Ce qui se dit à travers cette collection, là aussi, révèle quelques surprises. Derrière la femme rassurante, la thérapeute, s’est cachée une jeune fille remplie de doutes, qui a dû mener une lutte âpre pour poursuivre ses études. Après des expériences sentimentales malheureuses, la rencontre en 1941 avec Boris Dolto, médecin russe orthodoxe, est synonyme d’amour fou, ce dont témoignent les images du couple étreint, les lettres d’une tendresse inconditionnelle ; ce que révèle aussi, de manière plus inattendue, un très beau dessin érotique griffonné sur du papier à-en-tête. Quant à la croissance des enfants, elle a fait l’objet, en plus de l’iconographie des albums, d’une sorte de documentation écrite, où le regard de la mère est aussi celui d’une clinicienne passionnée.

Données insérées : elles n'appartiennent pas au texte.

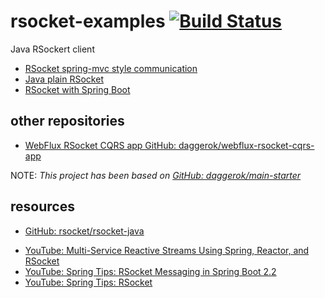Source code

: # rsocket-examples [![Build Status](https://travis-ci.org/daggerok/rsocket-examples.svg?branch=master)](https://travis-ci.org/daggerok/rsocket-examples)
Java RSockert client

* [RSocket spring-mvc style communication](./es-rsocket/)
* [Java plain RSocket](./rsocket-java-example/)
* [RSocket with Spring Boot](./spring-webflux-rsocker-example/)

## other repositories

- [WebFlux RSocket CQRS app GitHub: daggerok/webflux-rsocket-cqrs-app](https://github.com/daggerok/webflux-rsocket-cqrs-app)

NOTE: _This project has been based on [GitHub: daggerok/main-starter](https://github.com/daggerok/main-starter)_

## resources

- [GitHub: rsocket/rsocket-java](https://github.com/rsocket/rsocket-java)
<!--
- read [Weld SE](https://docs.jboss.org/weld/reference/3.1.2.Final/en-US/html_single/#weld-se)
-->
- [YouTube: Multi-Service Reactive Streams Using Spring, Reactor, and RSocket](https://www.youtube.com/watch?v=e-N4BchYXws&t=5s)
- [YouTube: Spring Tips: RSocket Messaging in Spring Boot 2.2](https://www.youtube.com/watch?v=BxHqeq58xrE)
- [YouTube: Spring Tips: RSocket](https://www.youtube.com/watch?time_continue=1617&v=GDIDSzZLjjg)
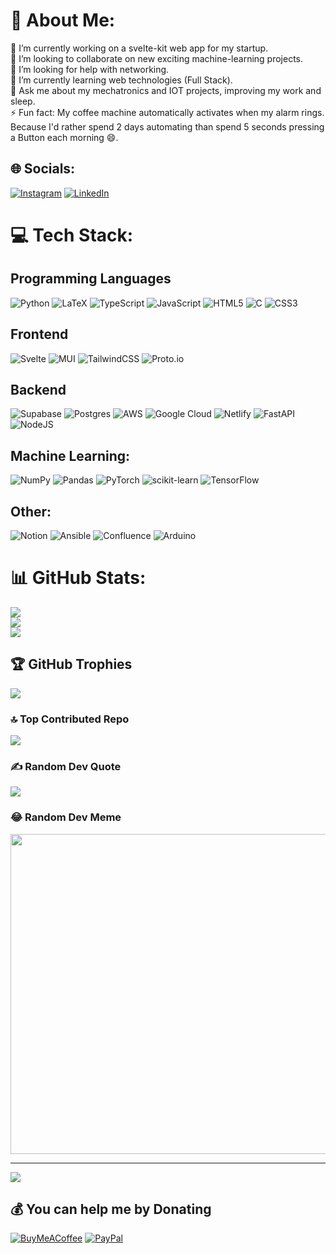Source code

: # 💫 About Me:
🔭 I’m currently working on a svelte-kit web app for my startup.<br>👯 I’m looking to collaborate on new exciting machine-learning projects.<br>🤝 I’m looking for help with networking.<br>🌱 I’m currently learning web technologies (Full Stack).<br>💬 Ask me about my mechatronics and IOT projects, improving my work and sleep.<br>⚡ Fun fact: My coffee machine automatically activates when my alarm rings. <br>      Because I'd rather spend 2 days automating than spend 5 seconds pressing a Button each morning 😄.


## 🌐 Socials:
[![Instagram](https://img.shields.io/badge/Instagram-%23E4405F.svg?logo=Instagram&logoColor=white)](https://instagram.com/dustinwalker) [![LinkedIn](https://img.shields.io/badge/LinkedIn-%230077B5.svg?logo=linkedin&logoColor=white)](https://linkedin.com/in/dustin-walker-pro) 

# 💻 Tech Stack:
## Programming Languages
![Python](https://img.shields.io/badge/python-3670A0?style=flat&logo=python&logoColor=ffdd54)
![LaTeX](https://img.shields.io/badge/latex-%23008080.svg?style=flat&logo=latex&logoColor=white)
![TypeScript](https://img.shields.io/badge/typescript-%23007ACC.svg?style=flat&logo=typescript&logoColor=white)
![JavaScript](https://img.shields.io/badge/javascript-%23323330.svg?style=flat&logo=javascript&logoColor=%23F7DF1E)
![HTML5](https://img.shields.io/badge/html5-%23E34F26.svg?style=flat&logo=html5&logoColor=white)
![C](https://img.shields.io/badge/c-%2300599C.svg?style=flat&logo=c&logoColor=white)
![CSS3](https://img.shields.io/badge/css3-%231572B6.svg?style=flat&logo=css3&logoColor=white)

## Frontend
![Svelte](https://img.shields.io/badge/svelte-%23f1413d.svg?style=flat&logo=svelte&logoColor=white)
![MUI](https://img.shields.io/badge/MUI-%230081CB.svg?style=flat&logo=material-ui&logoColor=white)
![TailwindCSS](https://img.shields.io/badge/tailwindcss-%2338B2AC.svg?style=flat&logo=tailwind-css&logoColor=white)
![Proto.io](https://img.shields.io/badge/Proto.io-161637?style=flat&logo=proto.io&logoColor=00e5ff)

## Backend
![Supabase](https://img.shields.io/badge/Supabase-3ECF8E?style=flat&logo=supabase&logoColor=white)
![Postgres](https://img.shields.io/badge/postgres-%23316192.svg?style=flat&logo=postgresql&logoColor=white)
![AWS](https://img.shields.io/badge/AWS-%23FF9900.svg?style=flat&logo=amazon-aws&logoColor=white)
![Google Cloud](https://img.shields.io/badge/Google%20Cloud-%234285F4.svg?style=flat&logo=google-cloud&logoColor=white)
![Netlify](https://img.shields.io/badge/netlify-%23000000.svg?style=flat&logo=netlify&logoColor=#00C7B7)
![FastAPI](https://img.shields.io/badge/FastAPI-005571?style=flat&logo=fastapi)
![NodeJS](https://img.shields.io/badge/node.js-6DA55F?style=flat&logo=node.js&logoColor=white)

## Machine Learning:
![NumPy](https://img.shields.io/badge/numpy-%23013243.svg?style=flat&logo=numpy&logoColor=white)
![Pandas](https://img.shields.io/badge/pandas-%23150458.svg?style=flat&logo=pandas&logoColor=white)
![PyTorch](https://img.shields.io/badge/PyTorch-%23EE4C2C.svg?style=flat&logo=PyTorch&logoColor=white)
![scikit-learn](https://img.shields.io/badge/scikit--learn-%23F7931E.svg?style=flat&logo=scikit-learn&logoColor=white)
![TensorFlow](https://img.shields.io/badge/TensorFlow-%23FF6F00.svg?style=flat&logo=TensorFlow&logoColor=white)

## Other:
![Notion](https://img.shields.io/badge/Notion-%23000000.svg?style=flat&logo=notion&logoColor=white)
![Ansible](https://img.shields.io/badge/ansible-%231A1918.svg?style=flat&logo=ansible&logoColor=white)
![Confluence](https://img.shields.io/badge/confluence-%23172BF4.svg?style=flat&logo=confluence&logoColor=white)
![Arduino](https://img.shields.io/badge/-Arduino-00979D?style=flat&logo=Arduino&logoColor=white)

# 📊 GitHub Stats:
![](https://github-readme-stats.vercel.app/api?username=walkerdustin&theme=tokyonight&hide_border=false&include_all_commits=true&count_private=true)<br/>
![](https://github-readme-streak-stats.herokuapp.com/?user=walkerdustin&theme=tokyonight&hide_border=false)<br/>
![](https://github-readme-stats.vercel.app/api/top-langs/?username=walkerdustin&theme=tokyonight&hide_border=false&include_all_commits=true&count_private=true&layout=compact)

## 🏆 GitHub Trophies
![](https://github-profile-trophy.vercel.app/?username=walkerdustin&theme=gruvbox&no-frame=true&no-bg=false&margin-w=4)

### 🔝 Top Contributed Repo
![](https://github-contributor-stats.vercel.app/api?username=walkerdustin&limit=5&theme=gruvbox&combine_all_yearly_contributions=true)

### ✍️ Random Dev Quote
![](https://quotes-github-readme.vercel.app/api?type=horizontal&theme=merko)

### 😂 Random Dev Meme
<img src="https://rm.up.railway.app/" width="512px"/>

---
[![](https://visitcount.itsvg.in/api?id=walkerdustin&icon=0&color=0)](https://visitcount.itsvg.in)

  ## 💰 You can help me by Donating
  [![BuyMeACoffee](https://img.shields.io/badge/Buy%20Me%20a%20Coffee-ffdd00?style=for-the-badge&logo=buy-me-a-coffee&logoColor=black)](https://buymeacoffee.com/dustinwalker) [![PayPal](https://img.shields.io/badge/PayPal-00457C?style=for-the-badge&logo=paypal&logoColor=white)](https://paypal.me/walkerdustin) 

  
<!-- Proudly created with GPRM ( https://gprm.itsvg.in ) -->
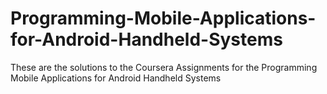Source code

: # Programming-Mobile-Applications-for-Android-Handheld-Systems

These are the solutions to the Coursera Assignments for the Programming Mobile Applications for Android Handheld Systems

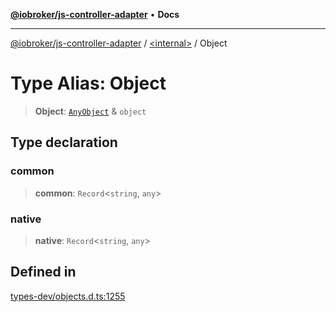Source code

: [**@iobroker/js-controller-adapter**](../../README.md) • **Docs**

***

[@iobroker/js-controller-adapter](../../globals.md) / [\<internal\>](../README.md) / Object

# Type Alias: Object

> **Object**: [`AnyObject`](AnyObject.md) & `object`

## Type declaration

### common

> **common**: `Record`\<`string`, `any`\>

### native

> **native**: `Record`\<`string`, `any`\>

## Defined in

[types-dev/objects.d.ts:1255](https://github.com/ioBroker/ioBroker.js-controller/blob/5cf8c0f8f818a3bd00a8d0bf4c2516676b695603/packages/types-dev/objects.d.ts#L1255)
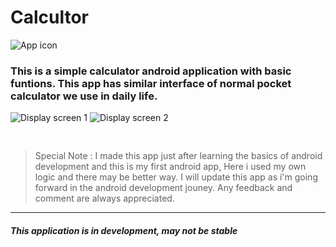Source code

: # Calcultor
![App icon](https://github.com/im-arjun/Calculator/blob/master/App%20Icon/app_icon.png "App icon")
### This is a simple calculator android application with basic funtions. This app has similar interface of normal pocket calculator we use in daily life.

![Display screen 1](https://github.com/im-arjun/Calculator/blob/master/App%20Icon/Screen1.png "Screen 1")
![Display screen 2](https://github.com/im-arjun/Calculator/blob/master/App%20Icon/Screen2.png "Screen 2")

<pre>

</pre>

>Special Note : I made this app just after learning the basics of android development and this is my first android app, Here i used my own logic and there may be better way. I will update this app as i'm going forward in the android development jouney. Any feedback and comment are always appreciated.
---
#### *This application is in development, may not be stable*

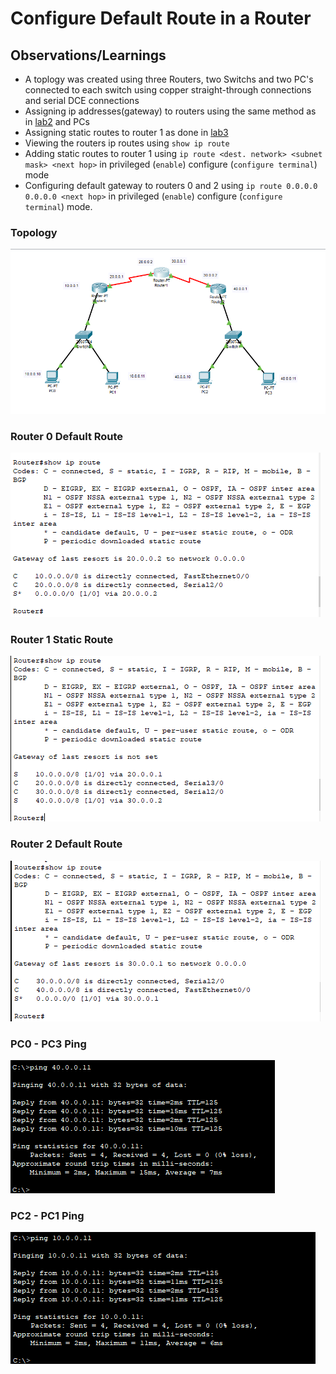 # Configure Default Route in a Router

## Observations/Learnings
- A toplogy was created using three Routers, two Switchs and two PC's connected to each switch using copper straight-through connections and serial DCE connections
- Assigning ip addresses(gateway) to routers using the same method as in [lab2](../lab2/router-config/observation.md) and PCs
- Assigning static routes to router 1 as done in [lab3](../lab3/observation.md)
- Viewing the routers ip routes using `show ip route`
- Adding static routes to router 1 using `ip route <dest. network> <subnet mask> <next hop>` in privileged (`enable`) configure (`configure terminal`) mode
- Configuring default gateway to routers 0 and 2 using `ip route 0.0.0.0 0.0.0.0 <next hop>` in privileged (`enable`) configure (`configure terminal`) mode.

### Topology
![topology](topology.png)

### Router 0 Default Route
![router0defaultroute](router0defaultroute.png)

### Router 1 Static Route
![router1staticroute](router1staticroute.png)

### Router 2 Default Route
![router2defaultroute](router2defaultroute.png)

### PC0 - PC3 Ping
![pc0pc3ping](pc0pc3ping.png)

### PC2 - PC1 Ping
![pc2pc1ping](pc2pc1ping.png)
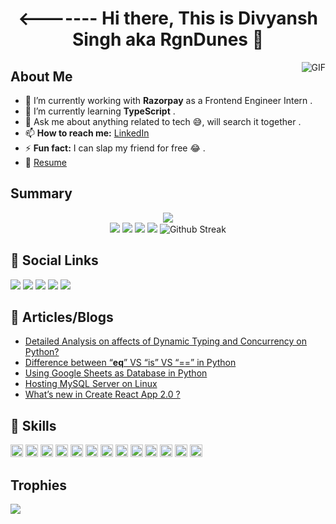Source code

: <h1 align="center"><------- Hi there, This is Divyansh Singh aka RgnDunes 👋 </h1>

<img align="right" alt="GIF" src="https://github-readme-stats.vercel.app/api?username=RgnDunes&&show_icons=true&title_color=ffffff&icon_color=bb2acf&text_color=daf7dc&bg_color=151515"/>

## About Me

- 🔭 I’m currently working with <b>Razorpay</b> as a Frontend Engineer Intern .
- 🌱 I’m currently learning <b>TypeScript</b> .
- 💬 Ask me about anything related to tech :sweat_smile:, will search it together .
- 📫 <b>How to reach me:</b> [LinkedIn](https://www.linkedin.com/in/rgndunes)
- ⚡ <b>Fun fact:</b> I can slap my friend for free :joy: .
- :page_facing_up: [Resume](https://github.com/RgnDunes/RgnDunes/blob/main/Resume.pdf)

 
## Summary
 
 <div align="center">
  <img src="https://github-profile-summary-cards.vercel.app/api/cards/profile-details?username=RgnDunes&theme=monokai" />
 </div>

 <div align="center">
  <img src="https://github-profile-summary-cards.vercel.app/api/cards/repos-per-language?username=RgnDunes&theme=monokai"/>
  <img src="https://github-profile-summary-cards.vercel.app/api/cards/most-commit-language?username=RgnDunes&theme=monokai"/>
  <img src="https://github-profile-summary-cards.vercel.app/api/cards/stats?username=RgnDunes&theme=monokai"/>
  <img src="https://github-profile-summary-cards.vercel.app/api/cards/productive-time?username=RgnDunes&theme=monokai"/>
  <img src="https://github-readme-streak-stats.herokuapp.com?user=RgnDunes&theme=monokai&date_format=j%20M%5B%20Y%5D" alt="Github Streak"/>
 </div>
 

## :two_men_holding_hands: Social Links
<a href="https://www.linkedin.com/in/divyansh-singh-8137201a2/"><img src="https://img.shields.io/badge/linkedin-%230077B5.svg?&style=for-the-badge&logo=linkedin&logoColor=white"></a>
<a href="https://www.facebook.com/profile.php?id=100026357103811"><img src="https://img.shields.io/badge/facebook-%231877F2.svg?&style=for-the-badge&logo=facebook&logoColor=white"></a>
<a href="https://www.instagram.com/rgndunes/?hl=en"><img src="https://img.shields.io/badge/instagram-%23E4405F.svg?&style=for-the-badge&logo=instagram&logoColor=white"></a>
<a href="https://twitter.com/RgnDunes"><img src="https://img.shields.io/badge/twitter-%231DA1F2.svg?&style=for-the-badge&logo=twitter&logoColor=white"></a>
<a href="https://github.com/RgnDunes"><img src="https://img.shields.io/badge/github-%23100000.svg?&style=for-the-badge&logo=github&logoColor=white"></a>


## :newspaper: Articles/Blogs
 - [Detailed Analysis on affects of Dynamic Typing and Concurrency on Python?](https://www.geeksforgeeks.org/detailed-analysis-on-affects-of-dynamic-typing-and-concurrency-on-python/)
 - [Difference between “__eq__” VS “is” VS “==” in Python](https://www.geeksforgeeks.org/difference-between-__eq__-vs-is-vs-in-python/)
 - [Using Google Sheets as Database in Python](https://www.geeksforgeeks.org/using-google-sheets-as-database-in-python/)
 - [Hosting MySQL Server on Linux](https://www.geeksforgeeks.org/hosting-mysql-server-on-linux/)
 - [What’s new in Create React App 2.0 ?](https://www.geeksforgeeks.org/whats-new-in-create-react-app-2-0/)

## :rocket: Skills
<div>
<img src="https://img.shields.io/badge/c%20sharp-%23239120.svg?&style=flat-square&logo=c%20sharp&logoColor=white" height="20px">
<img src="https://img.shields.io/badge/python-%233776AB.svg?&style=flat-square&logo=python&logoColor=white" height="20px">
<img src="https://img.shields.io/badge/html-%23239120.svg?&style=flat-square&logo=html5&logoColor=white" height="20px">
<img src="https://img.shields.io/badge/css-%23239120.svg?&style=flat-square&logo=css3&logoColor=white" height="20px">
<img src="https://img.shields.io/badge/javascript-%23F7DF1E.svg?&style=flat-square&logo=javascript&logoColor=black&labelColor=black" height="20px">
<img src="https://img.shields.io/badge/c%20-%2300599C.svg?&style=for-the-badge&logo=c&logoColor=white" height="20px">
<img src="https://img.shields.io/badge/c++%20-%2300599C.svg?&style=for-the-badge&logo=c%2B%2B&logoColor=white" height="20px">
<img src="https://img.shields.io/badge/react%20-%2320232a.svg?&style=for-the-badge&logo=react&logoColor=%2361DAFB" height="20px">
<img src="https://img.shields.io/badge/bootstrap%20-%23563D7C.svg?&style=for-the-badge&logo=bootstrap&logoColor=white" height="20px">
<img src="https://img.shields.io/badge/material%20ui%20-%230081CB.svg?&style=for-the-badge&logo=material-ui&logoColor=white" height="20px">
<img src="https://img.shields.io/badge/redux%20-%23593d88.svg?&style=for-the-badge&logo=redux&logoColor=white" height="20px">
<img src="https://img.shields.io/badge/flask%20-%23000.svg?&style=for-the-badge&logo=flask&logoColor=white" height="20px">
<img src="https://img.shields.io/badge/sqlite-%2307405e.svg?&style=for-the-badge&logo=sqlite&logoColor=white" height="20px">
</div>

## Trophies
<img src="https://github-profile-trophy.vercel.app/?username=rgndunes"/>

 

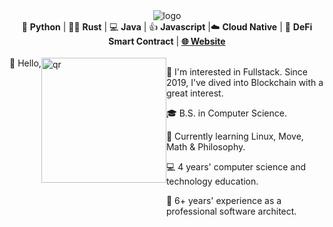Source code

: <div align="center">
  <img src="https://github.com/code-rain002/code-rain002/blob/master/icons/header_1.png" alt="logo" />
</div>

<div align="center">
🐍 <b>Python</b> | 👩‍💻 <b>Rust</b> | 💻 <b>Java</b> | 👍 <b>Javascript</b> |☁️ <b>Cloud Native</b> | 📝 <b>DeFi Smart Contract</b> | <b><a href="https://suzuki-david.netlify.app">🌐 Website</a></b>
</div>
<br>
<div style="display: flex;">
  👋 Hello, 
  <img src="https://github.com/suzukidavid/suzukidavid/blob/master/icons/qr.png" alt="qr" height="200" />
  <div style="flex: 1;">
    <p>🧐   I'm interested in Fullstack. Since 2019, I've dived into Blockchain with a great interest.</p>
    <p>🎓   B.S. in Computer Science.</p>
    <p>🌱   Currently learning Linux, Move, Math & Philosophy.</p>
    <p>💻   4 years' computer science and technology education.</p>
    <p>🏢   6+ years' experience as a professional software architect.</p>
  </div>
</div>

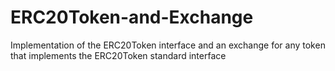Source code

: # ERC20Token-and-Exchange
Implementation of the ERC20Token interface and an exchange for any token that implements the ERC20Token standard interface
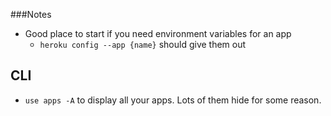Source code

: ###Notes

* Good place to start if you need environment variables for an app
	* `heroku config --app {name}` should give them out

## CLI

* `use apps -A` to display all your apps. Lots of them hide for some reason.

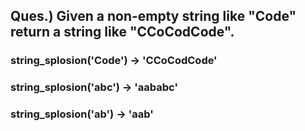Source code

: ## Ques.) Given a non-empty string like "Code" return a string like "CCoCodCode".

### string_splosion('Code') → 'CCoCodCode'

### string_splosion('abc') → 'aababc'

### string_splosion('ab') → 'aab'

Cet ensemble documentaire à l’hétérogénéité heureuse est livré par prélèvement, petites touches, morceaux, dans une logique qui est à la fois celle de l’anthologie et du kaléidoscope. Il ne s’agit pas tant de révéler le contenu des documents, que de montrer la puissance du geste de collection, les nombreuses sources qui forment un intime. Tous les manuscrits sont accompagnés de transcriptions, les photos sont assorties de légendes, le tout est éclairé de textes brefs et pertinents, qui ne prennent jamais le pas sur l’archive elle-même. On soulignera la qualité de la réalisation qui a su mettre en valeur (notamment par un traitement chromatique superbe) les pièces exposées dans la page, composant harmonieusement les équilibres entre photographies et pièces manuscrites, sources autographes et commentaires. Parcours biographique, invitation au butinage, reflet foisonnant et vivant, Archives de l’intime nous offre un nouveau visage de Françoise Dolto : celui d’une héritière de son histoire familiale, d’une femme dont la passion des autres n’excluait pas l’introspection et l’intériorité, et surtout d’une passeuse d’images et de mémoires.


Françoise Dolto, Archives de l’intime, Gallimard, 2008, 254 p.
Enfances [1986], Seuil, « Points / Documents », 124 p
—, Autoportrait d’une psychanalyste, Seuil, 1989, 282 p.
—, Une vie de correspondances. 1938-1988, Gallimard, 2005, 1019 p.